The next snippet shows how we can combine some code and only address the DRAM 32 bit register once:
code:
============================Combined====================================
mov eax, 8000C290h ; DRAM Configuration Low Address
mov dx,0CF8h ; set port address
out dx,eax ; send address through the port
mov dx,0CFCh ; set port data
in eax,dx ; fetch data
and eax, 0F1FFFFFFh ; Bypass Max
or eax, 00E000000h ; 7x
and eax, 0FFFF3FFFh ; Read/Write Queue Bypass
or eax, 00000C000h ; 16x
out dx, eax ; send new data

The next logical progression is to combine the dwords that mask the data and combine the dword data. I call this the "dword method". Note that this code performs the same function as the 2 above, but is much smaller:
code:
 =============================DWord======================================
mov eax, 8000C290h ; DRAM Configuration Low Address
mov dx,0CF8h ; set port address
out dx,eax ; send address through the port
mov dx,0CFCh ; set port data
in eax,dx ; fetch data
and eax, 0F1FF3FFFh ; Bypass Max & R/W Queue Bypass
or eax, 00E00C000h ; 7x & 16x
out dx, eax ; send new data


Here's a dword code snippet to set 21 memory timings. Each DRAM register is read only once and written to only once:
code:
============================21 Timings====================================
mov eax,08000C288h ; DRAM Timing Low address
mov ebx,000EDC224h ; register data for: Cas, Trcd, Trp, Tras,
; Trc, Trrd, Twr
mov dx,0CF8h ; set port address
out dx,eax ; send address through the port
mov dx,0CFCh ; set port data
in eax,dx ; fetch data
and eax,0FF000CC8h ; set data byte to zero
or eax,ebx ; increase data by new setting
out dx,eax ; send data through port data

mov eax,08000C28Ch ; cDRAM Timing High address
mov ebx,06DB20300h ; register data for: Twtr, Tref, Trfc
mov dx,0CF8h ; set port address
out dx,eax ; send address through the port
mov dx,0CFCh ; set port data
in eax,dx ; fetch data
and eax,0000CFCFFh ; set data byte to zero
or eax,ebx ; increase data by new setting
out dx,eax ; send data through port data

mov eax,08000C290h ; DRAM Configuration Low address
mov ebx,000000080h ; register data for: Drive Strength Normal
mov dx,0CF8h ; set port address
out dx,eax ; send address through the port
mov dx,0CFCh ; set port data
in eax,dx ; fetch data
and eax,0FFFFFF7Fh ; set data byte to zero
or eax,ebx ; increase data by new setting
out dx,eax ; send data through port data

mov eax,08000C294h ; DRAM Configuration High address
mov ebx,00F100090h ; register data for: Async, CRC, QBypass
mov dx,0CF8h ; set port address
out dx,eax ; send address through the port
mov dx,0CFCh ; set port data
in eax,dx ; fetch data
and eax,0F0EFFF0Fh ; set data byte to zero
or eax,ebx ; increase data by new setting
out dx,eax ; send data through port data

mov eax,08000C2A0h ; DRAM Miscellaneous address
mov ebx,00000012Ch ; register data for: Idle Cycle,
; Dynamic Idle, Queue Bypass, Trfc0-3
mov dx,0CF8h ; set port address
out dx,eax ; send address through the port
mov dx,0CFCh ; set port data
in eax,dx ; fetch data
and eax,0FFFFFE13h ; set data byte to zero
or eax,ebx ; increase data by new setting

The next snippet I call the "Indexing Method" and has been used in the addition of new Items.
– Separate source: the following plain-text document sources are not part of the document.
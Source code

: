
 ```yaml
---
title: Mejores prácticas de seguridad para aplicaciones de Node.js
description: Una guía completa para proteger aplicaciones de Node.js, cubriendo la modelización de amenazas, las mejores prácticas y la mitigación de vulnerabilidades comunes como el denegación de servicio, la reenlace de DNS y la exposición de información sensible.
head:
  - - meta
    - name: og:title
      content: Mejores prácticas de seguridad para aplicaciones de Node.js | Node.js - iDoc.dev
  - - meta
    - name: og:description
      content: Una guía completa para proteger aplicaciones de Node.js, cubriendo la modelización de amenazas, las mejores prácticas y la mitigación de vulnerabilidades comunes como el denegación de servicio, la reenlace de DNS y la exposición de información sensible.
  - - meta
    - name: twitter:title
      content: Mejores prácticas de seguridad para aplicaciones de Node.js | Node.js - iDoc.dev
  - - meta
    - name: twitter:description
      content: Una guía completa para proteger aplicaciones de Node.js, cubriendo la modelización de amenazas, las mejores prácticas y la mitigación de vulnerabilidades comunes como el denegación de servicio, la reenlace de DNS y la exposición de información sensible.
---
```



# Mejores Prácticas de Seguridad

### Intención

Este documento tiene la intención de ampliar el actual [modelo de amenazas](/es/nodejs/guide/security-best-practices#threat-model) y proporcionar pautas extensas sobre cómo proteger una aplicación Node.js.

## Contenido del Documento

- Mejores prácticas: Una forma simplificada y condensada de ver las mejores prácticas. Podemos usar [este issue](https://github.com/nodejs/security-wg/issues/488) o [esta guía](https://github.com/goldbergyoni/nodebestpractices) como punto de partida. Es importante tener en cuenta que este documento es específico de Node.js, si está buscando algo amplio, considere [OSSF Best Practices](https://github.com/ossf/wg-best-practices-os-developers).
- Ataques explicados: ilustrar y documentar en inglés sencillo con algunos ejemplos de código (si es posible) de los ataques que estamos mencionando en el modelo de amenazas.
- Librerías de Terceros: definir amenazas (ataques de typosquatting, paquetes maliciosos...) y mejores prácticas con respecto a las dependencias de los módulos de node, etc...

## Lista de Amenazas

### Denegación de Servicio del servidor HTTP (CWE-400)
A CMOS register ir read, and that data is modified to be the correct data sent to a memory register as a dword. The following code is in general format:

code:
 ASL:
;========================== Setup DRAM Config High Address =======================
mov ebx, 0h ;clear
mov ecx, 0h ;clear
;=============================== Async Latency ===================================
mov eax, 0h ;clear
mov al, 21h ;set index-21h
out 72h, al ;send index thru port
in al, 73h ;fetch data
and al, 0Fh ;mask 0000.1111
mov cl, al ;save for later

mov eax,08000C294h ;DRAM Config High Address
mov dx,0CF8h ;set port address
out dx,eax ;send address thru port
mov dx,0CFCh ;set port data
in eax,dx ;fetch dword at DRAM Config High Address

mov ebx, eax ;save dword in case no change
cmp cl, 00h ;see if AUTO was selected
je NEXT ;jump, AUTO selected

mov eax, 0 ;clear
mov al, cl ;move index to eax
;mask 0Fh
add eax, 04h ;add 04h to eax - 0000.0001+0000.0100 = 0000.0101
sal eax, 04h ;shift left 4 bits - 0101.0000<----0000.0101
;mask F0h
;add eax, 40h ;add 40h to eax 0001.0000+0100.0000 = 0101.0000
;sal eax, 04h ;shift left 4 bits - not needed
;============================== READ-MODIFY-WRITE ================================

and ebx,0FFFFFF0Fh ;Mask Async Latency Bit
or eax,ebx ;add Async Latency bits to dword
out dx,eax ;Send dword at DRAM Config High Address


; Auto, 5, 6, 7, 8, 9, 10, 11, 12, 13, 14, 15 0Bh settings 0Fh mask

Edit: As I get more up to speed in Assembly, I'm noticing things I should not have done. The one for this topic is to use the directive "shr" instead of "sar" when shifting right. "sar" keeps the left-most bit as it could be a sign bit.

--------------------
Too Many Computers,... Too Little Time .....  - Com'on ???..!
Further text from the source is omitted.